→ PROBLEM DETAILS: Every line from the one bearing "Robust standard errors" through the last line of the entries should be printed exactly, with no other output.

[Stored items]

.....

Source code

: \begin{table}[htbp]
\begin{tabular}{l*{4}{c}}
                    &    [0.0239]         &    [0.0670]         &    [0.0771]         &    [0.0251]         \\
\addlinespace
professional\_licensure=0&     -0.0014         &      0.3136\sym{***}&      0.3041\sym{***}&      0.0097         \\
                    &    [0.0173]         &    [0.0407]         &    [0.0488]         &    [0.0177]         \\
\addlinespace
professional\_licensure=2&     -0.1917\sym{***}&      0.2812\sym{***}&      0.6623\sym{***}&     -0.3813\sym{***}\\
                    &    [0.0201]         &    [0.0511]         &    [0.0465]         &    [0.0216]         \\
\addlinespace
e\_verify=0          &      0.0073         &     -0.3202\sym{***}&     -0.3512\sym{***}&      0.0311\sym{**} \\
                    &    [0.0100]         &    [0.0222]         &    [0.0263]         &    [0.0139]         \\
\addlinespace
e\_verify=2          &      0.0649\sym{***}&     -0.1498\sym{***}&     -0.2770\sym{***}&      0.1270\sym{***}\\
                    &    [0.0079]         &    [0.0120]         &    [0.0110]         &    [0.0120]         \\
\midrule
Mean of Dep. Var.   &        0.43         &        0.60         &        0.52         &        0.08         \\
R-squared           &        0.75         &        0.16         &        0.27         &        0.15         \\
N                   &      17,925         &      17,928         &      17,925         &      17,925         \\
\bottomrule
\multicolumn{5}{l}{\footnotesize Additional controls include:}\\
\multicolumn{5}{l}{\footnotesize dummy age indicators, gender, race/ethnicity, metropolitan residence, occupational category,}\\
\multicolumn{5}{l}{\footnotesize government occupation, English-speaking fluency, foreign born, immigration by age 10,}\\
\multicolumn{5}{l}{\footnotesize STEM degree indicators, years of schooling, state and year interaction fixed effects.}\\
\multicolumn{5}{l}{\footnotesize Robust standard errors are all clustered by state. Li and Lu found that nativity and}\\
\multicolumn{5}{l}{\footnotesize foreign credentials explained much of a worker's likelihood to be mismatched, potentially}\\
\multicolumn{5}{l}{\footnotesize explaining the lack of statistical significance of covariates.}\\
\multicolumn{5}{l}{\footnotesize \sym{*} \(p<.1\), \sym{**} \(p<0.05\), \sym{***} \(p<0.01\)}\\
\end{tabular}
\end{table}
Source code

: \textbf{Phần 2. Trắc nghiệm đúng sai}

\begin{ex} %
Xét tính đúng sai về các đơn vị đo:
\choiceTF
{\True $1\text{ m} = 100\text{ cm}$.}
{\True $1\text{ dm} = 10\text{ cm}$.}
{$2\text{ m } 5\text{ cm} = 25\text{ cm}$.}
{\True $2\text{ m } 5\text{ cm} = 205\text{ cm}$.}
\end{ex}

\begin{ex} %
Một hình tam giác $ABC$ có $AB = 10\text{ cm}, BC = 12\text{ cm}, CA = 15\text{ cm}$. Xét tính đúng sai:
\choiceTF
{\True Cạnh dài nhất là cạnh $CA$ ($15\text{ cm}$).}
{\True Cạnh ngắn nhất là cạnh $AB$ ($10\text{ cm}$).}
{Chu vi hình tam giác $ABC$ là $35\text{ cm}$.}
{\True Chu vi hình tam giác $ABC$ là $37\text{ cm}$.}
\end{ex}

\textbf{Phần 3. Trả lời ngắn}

.....

→ OUTPUT:
\multicolumn{5}{l}{\footnotesize Robust standard errors are all clustered by state. Li and Lu found that nativity and}\\
\multicolumn{5}{l}{\footnotesize foreign credentials explained much of a worker's likelihood to be mismatched, potentially}\\
\multicolumn{5}{l}{\footnotesize explaining the lack of statistical significance of covariates.}\\
\multicolumn{5}{l}{\footnotesize \sym{*} \(p<.1\), \sym{**} \(p<0.05\), \sym{***} \(p<0.01\)}\\
\end{tabular}
\end{table}
Source code

: \textbf{Phần 2. Trắc nghiệm đúng sai}

\begin{ex} %
Xét tính đúng sai về các đơn vị đo:
\choiceTF
{\True $1\text{ m} = 100\text{ cm}$.}
{\True $1\text{ dm} = 10\text{ cm}$.}
{$2\text{ m } 5\text{ cm} = 25\text{ cm}$.}
{\True $2\text{ m } 5\text{ cm} = 205\text{ cm}$.}
\end{ex}

\begin{ex} %
Một hình tam giác $ABC$ có $AB = 10\text{ cm}, BC = 12\text{ cm}, CA = 15\text{ cm}$. Xét tính đúng sai:
\choiceTF
{\True Cạnh dài nhất là cạnh $CA$ ($15\text{ cm}$).}
{\True Cạnh ngắn nhất là cạnh $AB$ ($10\text{ cm}$).}
{Chu vi hình tam giác $ABC$ là $35\text{ cm}$.}
{\True Chu vi hình tam giác $ABC$ là $37\text{ cm}$.}
\end{ex}

\textbf{Phần 3. Trả lời ngắn}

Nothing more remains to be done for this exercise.